Chapter 7 - Index Tuning Wizard
Enterprise-class databases require database administrators (DBAs) to select a physical database design appropriate for the system. An important component of physical database design is selecting indexes. In data intensive applications such as decision support and data warehousing, choosing the right set of indexes is crucial for performance. This chapter describes the Index Tuning Wizard: a Microsoft SQL Server 7.0 wizard that automates the challenge of index selection, while achieving performance competitive with that of indexes handpicked by DBAs.
Why Is Index Selection Difficult?
Despite a long history of development in the area of index selection, no widely deployed commercial products are available that select indexes automatically. Several factors make automating physical database design extremely difficult.
First, when viewed as a search problem, the variety of alternatives for indexes is large.

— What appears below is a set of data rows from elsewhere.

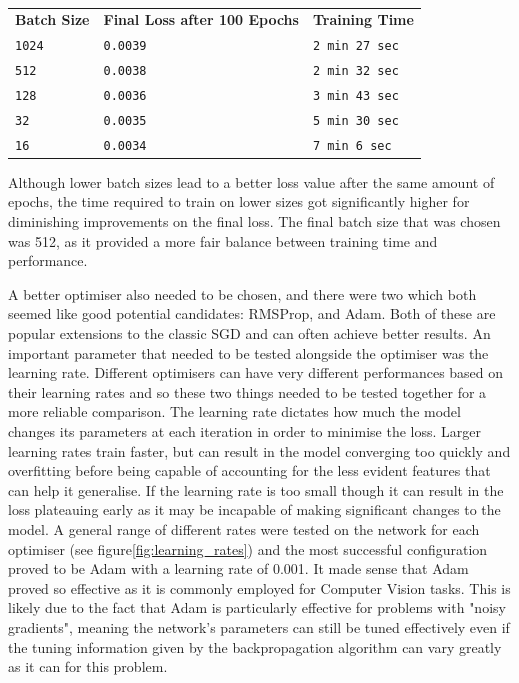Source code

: \documentclass{l4proj}
\begin{document}
\begin{table}[h]
    \centering
    \caption{}
    \label{tab:operators}
    \begin{tabular}{lll}
        \textbf{Batch Size} &   \textbf{Final Loss after 100 Epochs}      &   \textbf{Training Time}  \\    
        \texttt{1024}           &   \texttt{0.0039}                     &   \texttt{2 min 27 sec}    \\
        \texttt{512}            &   \texttt{0.0038}                     &   \texttt{2 min 32 sec}   \\ 
        \texttt{128}            &   \texttt{0.0036}                     &   \texttt{3 min 43 sec}   \\
        \texttt{32}             &   \texttt{0.0035}                     &   \texttt{5 min 30 sec}   \\
        \texttt{16}             &   \texttt{0.0034}                     &   \texttt{7 min 6 sec}    \\
    \end{tabular}
\end{table}

Although lower batch sizes lead to a better loss value after the same amount of epochs, the time required to train on lower sizes got significantly higher for diminishing improvements on the final loss. The final batch size that was chosen was 512, as it provided a more fair balance between training time and performance.

A better optimiser also needed to be chosen, and there were two which both seemed like good potential candidates: RMSProp, and Adam. Both of these are popular extensions to the classic SGD and can often achieve better results. An important parameter that needed to be tested alongside the optimiser was the learning rate. Different optimisers can have very different performances based on their learning rates and so these two things needed to be tested together for a more reliable comparison. The learning rate dictates how much the model changes its parameters at each iteration in order to minimise the loss. Larger learning rates train faster, but can result in the model converging too quickly and overfitting before being capable of accounting for the less evident features that can help it generalise. If the learning rate is too small though it can result in the loss plateauing early as it may be incapable of making significant changes to the model. A general range of different rates were tested on the network for each optimiser (see figure\ref{fig:learning_rates}) and the most successful configuration proved to be Adam with a learning rate of 0.001. It made sense that Adam proved so effective as it is commonly employed for Computer Vision tasks\cite{Adam}. This is likely due to the fact that Adam is particularly effective for problems with "noisy gradients", meaning the network's parameters can still be tuned effectively even if the tuning information given by the backpropagation algorithm can vary greatly as it can for this problem. 
\end{document}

A database may have many tables and each table may have many columns that need to be considered for indexing. An index may be clustered or nonclustered. Furthermore, in recommending a set of indexes, we cannot restrict ourselves to single-column indexes only. Considering multicolumn indexes increases the search space dramatically because for a given set of k columns, k! multicolumn indexes are possible.
Second, the textbook solution of using semantic information such as uniqueness, reference constraints, and rudimentary statistics ("small" versus "big" tables) to produce a physical database design leads to poor performance because it ignores valuable information on usage statistics. For example, the indexing requirement for a decision-support application is very different from the requirements of online transaction processing (OLTP) applications.

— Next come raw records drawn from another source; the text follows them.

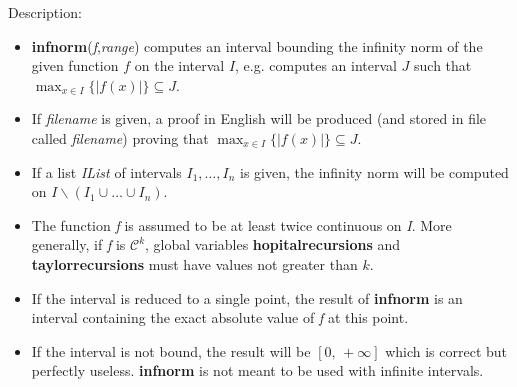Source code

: \noindent Description: \begin{itemize}

\item \textbf{infnorm}(\emph{f},\emph{range}) computes an interval bounding the infinity norm of the 
   given function $f$ on the interval $I$, e.g. computes an interval $J$
   such that $\max_{x \in I} \{|f(x)|\} \subseteq J$.

\item If \emph{filename} is given, a proof in English will be produced (and stored in file
   called \emph{filename}) proving that  $\max_{x \in I} \{|f(x)|\} \subseteq J$.

\item If a list \emph{IList} of intervals $I_1, \dots, I_n$ is given, the infinity norm will
   be computed on $I \backslash (I_1 \cup \dots \cup I_n)$.

\item The function \emph{f} is assumed to be at least twice continuous on \emph{I}. More 
   generally, if \emph{f} is $\mathcal{C}^k$, global variables \textbf{hopitalrecursions} and
   \textbf{taylorrecursions} must have values not greater than $k$.  

\item If the interval is reduced to a single point, the result of \textbf{infnorm} is an 
   interval containing the exact absolute value of \emph{f} at this point.

\item If the interval is not bound, the result will be $[0,\,+\infty]$ 
   which is correct but perfectly useless. \textbf{infnorm} is not meant to be used with 
   infinite intervals.


\end{itemize}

Third, even when index selection tools have taken the usage statistics into account, they suffer from being disconnected from the query processor. Modern query optimizers use complex strategies such as index intersection and index-only access. For example, if a table has 100 columns but a query references only 4 of the 100 columns, an index on those 4 columns may benefit the query significantly even if the query has no selection condition on any of the 4 columns. This is because the index acts as a vertical partition and saves the cost of scanning the remaining 96 columns of the table. Similarly, if a query has two selection conditions on columns A and B of a table, the query optimizer may choose to use indexes on both A and B to answer the query by taking their intersection. An index selection tool that does not take into account these strategies of the query processor can result in gross inefficiencies and poor quality of design. Therefore, even tools that adopt an expert system-like approach are unsatisfactory because they often rely on an inaccurate model of index usage by the query processor.

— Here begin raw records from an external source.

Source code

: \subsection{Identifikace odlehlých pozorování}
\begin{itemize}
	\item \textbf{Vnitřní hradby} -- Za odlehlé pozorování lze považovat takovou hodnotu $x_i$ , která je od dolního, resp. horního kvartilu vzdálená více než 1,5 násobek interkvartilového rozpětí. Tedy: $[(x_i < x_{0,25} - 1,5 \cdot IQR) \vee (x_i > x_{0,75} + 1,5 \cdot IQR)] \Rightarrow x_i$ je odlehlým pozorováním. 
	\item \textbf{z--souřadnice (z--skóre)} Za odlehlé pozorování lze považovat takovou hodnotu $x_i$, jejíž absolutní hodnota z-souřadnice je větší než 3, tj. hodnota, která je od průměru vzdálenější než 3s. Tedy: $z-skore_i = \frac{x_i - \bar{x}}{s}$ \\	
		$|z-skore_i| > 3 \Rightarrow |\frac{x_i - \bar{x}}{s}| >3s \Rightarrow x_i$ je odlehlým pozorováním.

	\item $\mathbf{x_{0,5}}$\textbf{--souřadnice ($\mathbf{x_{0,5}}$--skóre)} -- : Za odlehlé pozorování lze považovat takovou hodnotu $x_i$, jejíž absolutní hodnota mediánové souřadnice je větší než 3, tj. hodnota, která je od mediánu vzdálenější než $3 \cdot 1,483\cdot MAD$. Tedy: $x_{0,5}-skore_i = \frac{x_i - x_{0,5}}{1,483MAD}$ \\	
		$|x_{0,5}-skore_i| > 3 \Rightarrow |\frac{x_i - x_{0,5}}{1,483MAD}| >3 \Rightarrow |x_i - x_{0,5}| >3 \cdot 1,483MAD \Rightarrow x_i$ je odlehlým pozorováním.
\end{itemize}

Finally, even if we are successful in identifying an ideal set of indexes for each Transact-SQL statement in the workload, it is challenging to obtain a set of indexes that acts as the best compromise, particularly when the workload contains queries as well as INSERT, DELETE, and UPDATE statements.
The Index Tuning Wizard in SQL Server 7.0 can help you avoid these problems. It is guided by usage statistics, synchronized with the query processor in evaluating promise of indexes, and it uses a unique search strategy to navigate the search space of indexes.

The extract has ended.